NodeManager 启动Executor

Shell启动脚本

NodeManager
default_container_executor.sh
bash -c ‘java ..CoarseGrainedExecutorBackend’ --> 启动Executor 接收task计算任务
bash -c ‘java ..ExecutorLauncher’ --> 这里应该是直接奔着启动 ApplicationMaster 去了

/yarn/nm/usercache/hadoop/appcache/application_1557744110775_5172/container_e06_1557744110775_5172_01_000003/launch_container.sh

exec /bin/bash -c "LD_LIBRARY_PATH="$HADOOP_COMMON_HOME/../../../CDH-5.12.0-1.cdh5.12.0.p0.29/lib/hadoop/lib/native:$LD_LIBRARY_PATH" $JAVA_HOME/bin/java -server -XX:OnOutOfMemoryError='kill %p' -Xms4096m -Xmx4096m '-Xdebug' '-Xnoagent' '-Djava.compiler=NONE' '-Xrunjdwp:transport=dt_socket,server=y,suspend=n,address=2346' -Djava.io.tmpdir=$PWD/tmp '-Dspark.authenticate.enableSaslEncryption=false' '-Dspark.authenticate=false' '-Dspark.driver.port=39563' '-Dspark.shuffle.service.port=7337' -Dspark.yarn.app.container.log.dir=/yarn/container-logs/application_1557744110775_5172/container_e06_1557744110775_5172_01_000003 org.apache.spark.executor.CoarseGrainedExecutorBackend --driver-url spark://CoarseGrainedScheduler@10.59.34.203:39563 --executor-id 2 --hostname host-10-59-34-204 --cores 1 --app-id application_1557744110775_5172 --user-class-path file:$PWD/__app__.jar 1>/yarn/container-logs/application_1557744110775_5172/container_e06_1557744110775_5172_01_000003/stdout 2>/yarn/container-logs/application_1557744110775_5172/container_e06_1557744110775_5172_01_000003/stderr"

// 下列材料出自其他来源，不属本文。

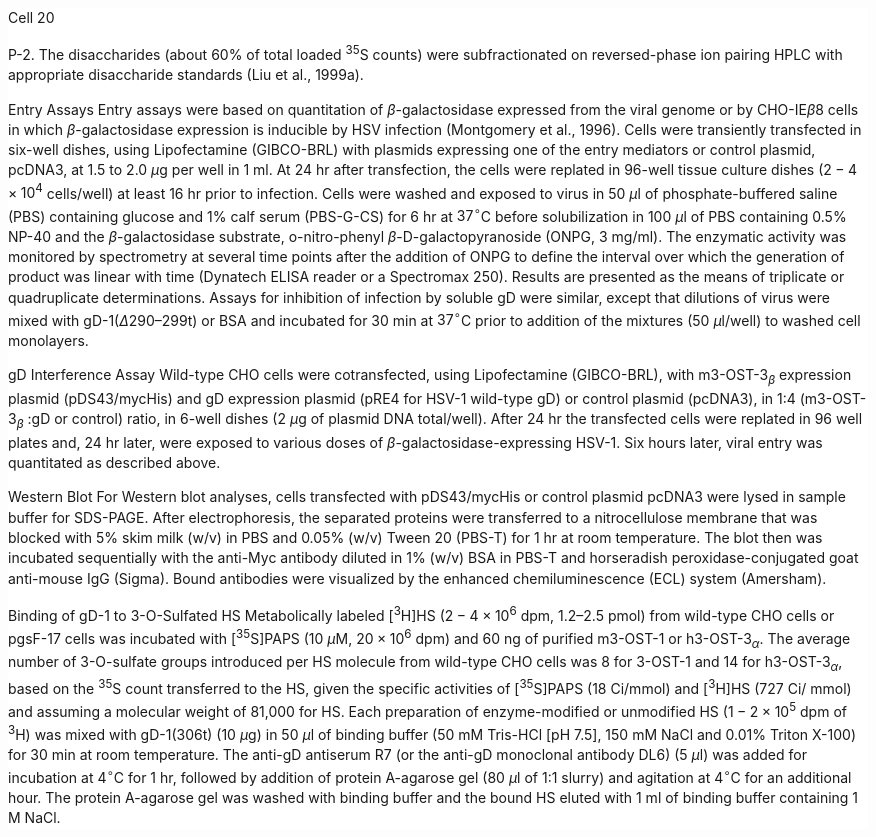 Cell
20

P-2. The disaccharides (about 60% of total loaded ${}^{35}$S counts) were subfractionated on reversed-phase ion pairing HPLC with appropriate disaccharide standards (Liu et al., 1999a).

Entry Assays
Entry assays were based on quantitation of $\beta$-galactosidase expressed from the viral genome or by CHO-IE$\beta$8 cells in which $\beta$-galactosidase expression is inducible by HSV infection (Montgomery et al., 1996). Cells were transiently transfected in six-well dishes, using Lipofectamine (GIBCO-BRL) with plasmids expressing one of the entry mediators or control plasmid, pcDNA3, at 1.5 to 2.0 $\mu$g per well in 1 ml. At 24 hr after transfection, the cells were replated in 96-well tissue culture dishes ($2-4 \times 10^4$ cells/well) at least 16 hr prior to infection. Cells were washed and exposed to virus in 50 $\mu$l of phosphate-buffered saline (PBS) containing glucose and 1% calf serum (PBS-G-CS) for 6 hr at $37^\circ$C before solubilization in 100 $\mu$l of PBS containing 0.5% NP-40 and the $\beta$-galactosidase substrate, o-nitro-phenyl $\beta$-D-galactopyranoside (ONPG, 3 mg/ml). The enzymatic activity was monitored by spectrometry at several time points after the addition of ONPG to define the interval over which the generation of product was linear with time (Dynatech ELISA reader or a Spectromax 250). Results are presented as the means of triplicate or quadruplicate determinations. Assays for inhibition of infection by soluble gD were similar, except that dilutions of virus were mixed with gD-1($\Delta$290–299t) or BSA and incubated for 30 min at $37^\circ$C prior to addition of the mixtures (50 $\mu$l/well) to washed cell monolayers.

gD Interference Assay
Wild-type CHO cells were cotransfected, using Lipofectamine (GIBCO-BRL), with m3-OST-$3_{\beta}$ expression plasmid (pDS43/mycHis) and gD expression plasmid (pRE4 for HSV-1 wild-type gD) or control plasmid (pcDNA3), in 1:4 (m3-OST-$3_{\beta}$ :gD or control) ratio, in 6-well dishes (2 $\mu$g of plasmid DNA total/well). After 24 hr the transfected cells were replated in 96 well plates and, 24 hr later, were exposed to various doses of $\beta$-galactosidase-expressing HSV-1. Six hours later, viral entry was quantitated as described above.

Western Blot
For Western blot analyses, cells transfected with pDS43/mycHis or control plasmid pcDNA3 were lysed in sample buffer for SDS-PAGE. After electrophoresis, the separated proteins were transferred to a nitrocellulose membrane that was blocked with 5% skim milk (w/v) in PBS and 0.05% (w/v) Tween 20 (PBS-T) for 1 hr at room temperature. The blot then was incubated sequentially with the anti-Myc antibody diluted in 1% (w/v) BSA in PBS-T and horseradish peroxidase-conjugated goat anti-mouse IgG (Sigma). Bound antibodies were visualized by the enhanced chemiluminescence (ECL) system (Amersham).

Binding of gD-1 to 3-O-Sulfated HS
Metabolically labeled [${}^{3}$H]HS ($2-4 \times 10^6$ dpm, 1.2–2.5 pmol) from wild-type CHO cells or pgsF-17 cells was incubated with [${}^{35}$S]PAPS ($10$ $\mu$M, $20 \times 10^6$ dpm) and 60 ng of purified m3-OST-1 or h3-OST-$3_{\alpha}$. The average number of 3-O-sulfate groups introduced per HS molecule from wild-type CHO cells was 8 for 3-OST-1 and 14 for h3-OST-$3_{\alpha}$, based on the ${}^{35}$S count transferred to the HS, given the specific activities of [${}^{35}$S]PAPS (18 Ci/mmol) and [${}^{3}$H]HS (727 Ci/ mmol) and assuming a molecular weight of 81,000 for HS. Each preparation of enzyme-modified or unmodified HS ($1-2 \times 10^5$ dpm of ${}^{3}$H) was mixed with gD-1(306t) (10 $\mu$g) in 50 $\mu$l of binding buffer (50 mM Tris-HCl [pH 7.5], 150 mM NaCl and 0.01% Triton X-100) for 30 min at room temperature. The anti-gD antiserum R7 (or the anti-gD monoclonal antibody DL6) (5 $\mu$l) was added for incubation at $4^\circ$C for 1 hr, followed by addition of protein A-agarose gel (80 $\mu$l of 1:1 slurry) and agitation at $4^\circ$C for an additional hour. The protein A-agarose gel was washed with binding buffer and the bound HS eluted with 1 ml of binding buffer containing 1 M NaCl.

CoarseGrainedExecutorBackend 启动 RPC EndPoint

    // CoarseGrainedExecutorBackend
    
    // main()
    // run() 启动executor rpc Endpint
      env.rpcEnv.setupEndpoint("Executor", new CoarseGrainedExecutorBackend(
        env.rpcEnv, driverUrl, executorId, sparkHostPort, cores, userClassPath, env))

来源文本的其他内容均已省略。